Helping people into work can do more harm than good. This is the message of a new paper by Andrew Oswald and Richard Dorsett.
They studied the Employment Retention and Advancement programmeintroduced by the DWP in 2003. This offered extra training and temporary financial incentives to work longer hours to some randomly-chosen single parents but not to others. It was therefore a rare example of an RCT in economic policy.
But here's the thing. Oswald and Dorsett find that although this intervention raised the earnings of those in the ERA programe, it also led to "substantially lower well-being", even five years later. They conclude:
From a well-being perspective, randomly assigning in-work benefits appears to have hurt rather than helped.

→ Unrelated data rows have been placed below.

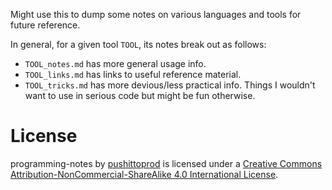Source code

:Might use this to dump some notes on various languages and tools for future
reference.

In general, for a given tool `TOOL`, its notes break out as follows:

* `TOOL_notes.md` has more general usage info.
* `TOOL_links.md` has links to useful reference material.
* `TOOL_tricks.md` has more devious/less practical info. Things I wouldn't want
  to use in serious code but might be fun otherwise.

# License

programming-notes by [pushittoprod](https://github.com/pushittoprod) is licensed
under a [Creative Commons Attribution-NonCommercial-ShareAlike 4.0 International
License](http://creativecommons.org/licenses/by-nc-sa/4.0/).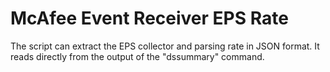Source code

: # McAfee Event Receiver EPS Rate

The script can extract the EPS collector and parsing rate in JSON format. It reads directly from the output of the "dssummary" command.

The reason for this, they suggest, is that the temporary extra cash paid to participants raised their reference income and so increased aspirations, and the subsquent gap between high aspirations and actual incomes increased their financial worries and decreased happiness.
We should read this in the context of Andrew Clark's recent finding, that people do not adapt to poverty, because their aspirations don't fall sufficiently to match their low incomes. In raising aspirations, the ERA was therefore scratching an open wound.
One inference from this could be that the best way to help the poor is not through temporary micro incentives but through macro policy - job creation and permanent redistribution.
But there might be a wider message. Given politicians' tendency to over-promise and under-deliver, perhaps almost all policies reduce well-being by creeating an aspirations gap. Personally, I think this would be too big an inference - because nobody seriously believes politicians' promises. But it is perhaps a warning that even quite benign policies might inadvertently prove to be harmful.